Rabu, 23 Oktober 2013

Mengintip Joshua Pandelaki

Joshua Pandelaki dan saya di Markas Teater Koma Jakarta
Mungkin sebagian orang mengenal Joshua Pandelaki sebagai aktor yang kerap berperan di sinetron. Namun, lebih dari itu, karirnya sebagai aktor jauh malang melintang di atas panggung bersama Teater Koma. Seperti apa perjalanan karir pria ramah senyum ini? Wawancara ini dilakukan di studio Teater Koma bilangan Bintaro Jakarta. Berikut petikannya:

Bagaimana awal mula bergabung di Teater Koma?
Awal 1978 sanggar Teater Koma masih berada di kediaman orangtuanya Ratna istri Nano Riantiarno. Para seniman yang terlibat saat itu berasal dari latar belakang yang beragam dan bukan orang teater semua. Hanya saja karena tokohnnya Nano sama Ratna dari teater popular dan teater kecil, maka kedua unsur ini menjadi satu dan cocok. Teater Koma saat itu menjadi pionir teater modern Indonesia. Kita bisa mengelola penonton sehingga teater saat itu punya pasarnya sendiri.

Teater memang mesti hidup dari penontonnya. Seniman bukan hanya duduk di sanggar, menulis dan ngurusin undangan. Seniman juga mesti memikirkan bagaimana menarik penonton untuk hadir di setiap pertunjukan Teater Koma. Karena kesadaran itu, Teater Koma jadi produktif dalam berkarya. Memang strategi itu sudah dilakukan teater popular di bawah naungan Teguh Karya. Jadi dulu pada zaman Teguh Karya, teater sudah dipentaskan di hotel pada sekitar 1960-1970. Dan cara itu membekas sehingga diteruskan oleh Teater Koma.

Keterlibatan di Teater Koma, waktu itu saya main saat masih bujangan, sekitar era 1976-1977. Mas Nano sama Mba Ratna dulu belum menikah.
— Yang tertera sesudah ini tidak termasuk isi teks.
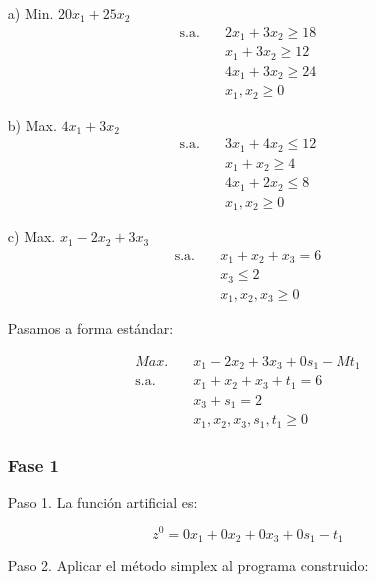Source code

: \begin{itemize}
    \item[a)] Min. $20x_1 + 25x_2$
    \begin{align*}
        \text{s.a.} \quad & 2x_1 + 3x_2 \geq 18 \\
        & x_1 + 3x_2 \geq 12 \\
        & 4x_1 + 3x_2 \geq 24 \\
        & x_1, x_2 \geq 0
    \end{align*}

    
    \item[b)] Max. $4x_1 + 3x_2$
    \begin{align*}
        \text{s.a.} \quad & 3x_1 + 4x_2 \leq 12 \\
        & x_1 + x_2 \geq 4 \\
        & 4x_1 + 2x_2 \leq 8 \\
        & x_1, x_2 \geq 0
    \end{align*}
    
    \item[c)] Max. $x_1 - 2x_2 + 3x_3$
    \begin{align*}
        \text{s.a.} \quad & x_1 + x_2 + x_3 = 6 \\
        & x_3 \leq 2 \\
        & x_1, x_2, x_3 \geq 0
    \end{align*}

    Pasamos a forma estándar:

    \begin{align*}
        Max. \quad & x_1 - 2x_2 + 3x_3 + 0s_1 -Mt_1\\
        \text{s.a.} \quad & x_1 + x_2 + x_3 + t_1= 6 \\
        & x_3 + s_1 = 2 \\
        & x_1, x_2, x_3, s_1, t_1 \geq 0
    \end{align*}

    \subsubsection*{Fase 1}

    Paso 1. La función artificial es: 

    \begin{equation*}
        z^0=0x_1 + 0x_2 + 0x_3 + 0s_1 -t_1
    \end{equation*}

    Paso 2. Aplicar el método simplex al programa construido:


\end{itemize}
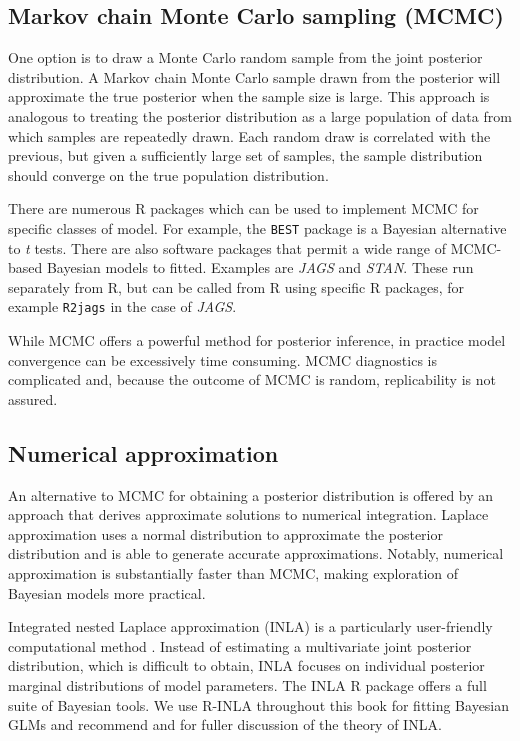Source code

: \documentclass[
]{book}
\begin{document}
\hypertarget{mcmc}{%
\subsection{Markov chain Monte Carlo sampling (MCMC)}\label{mcmc}}

One option is to draw a Monte Carlo random sample from the joint posterior distribution. A Markov chain Monte Carlo sample drawn from the posterior will approximate the true posterior when the sample size is large. This approach is analogous to treating the posterior distribution as a large population of data from which samples are repeatedly drawn. Each random draw is correlated with the previous, but given a sufficiently large set of samples, the sample distribution should converge on the true population distribution.

There are numerous R packages which can be used to implement MCMC for specific classes of model. For example, the \texttt{BEST} package is a Bayesian alternative to \emph{t} tests. There are also software packages that permit a wide range of MCMC-based Bayesian models to fitted. Examples are \emph{JAGS} and \emph{STAN}. These run separately from R, but can be called from R using specific R packages, for example \texttt{R2jags} in the case of \emph{JAGS}.

While MCMC offers a powerful method for posterior inference, in practice model convergence can be excessively time consuming. MCMC diagnostics is complicated and, because the outcome of MCMC is random, replicability is not assured.

\hypertarget{inla}{%
\subsection{Numerical approximation}\label{inla}}

An alternative to MCMC for obtaining a posterior distribution is offered by an approach that derives approximate solutions to numerical integration. Laplace approximation uses a normal distribution to approximate the posterior distribution and is able to generate accurate approximations. Notably, numerical approximation is substantially faster than MCMC, making exploration of Bayesian models more practical.

Integrated nested Laplace approximation (INLA) is a particularly user-friendly computational method \citep{Rue_2009}. Instead of estimating a multivariate joint posterior distribution, which is difficult to obtain, INLA focuses on individual posterior marginal distributions of model parameters. The INLA R package offers a full suite of Bayesian tools. We use R-INLA throughout this book for fitting Bayesian GLMs and recommend \citet{Wang_2018} and \citet{G_mez_Rubio_2020} for fuller discussion of the theory of INLA.
\end{document}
Saya waktu itu main pada lakon “Maaf. Maaf. Maaf.” pada sekitar 1978.

Apa peran Anda pertama kali di Teater Koma?
Ketika bergabung di Koma, saya dulu masih di belakang panggung. Tidak terlibat langsung di atas panggung. Awalnya hanya mengurus perpustakaan, promo pertunjukan dan marketing untuk Koma. Misalnya, jika mau ada pertunjukan, saya bentuk tim dengan rekan lainnya. Setelah itu keliling memasang spanduk, poster iklan pertunjukan. Seperti itu saja kerjaannya.

Apa itu efektif?
Efeknya tentu saja ada, secara tidak langsung penyebaran poster membentuk komunitas penonton.  Sebagai contoh, dulu ada mahasiwa dari Bandung melakukan survey bahwa Teater Koma ternyata memiliki penonton sekitar 16.000 orang. Kebetulan waktu itu sudah ada internet mailing list yang ternyata efektif.  Dan itu menjadi sebagian pengelolaan penonton sehingga antara Teater Koma dan penonton memiliki sambung rasa. Pertunjukan Teater Koma paling tidak main selama 15 hari. Itu dilakukan karena adanya penonton. Mereka dengan sendirinya datang. Mereka ada yang bawa oleh oleh dan lain lain. Itu menyenangkan. Jadi kita terdorong untuk produktif terus menerus.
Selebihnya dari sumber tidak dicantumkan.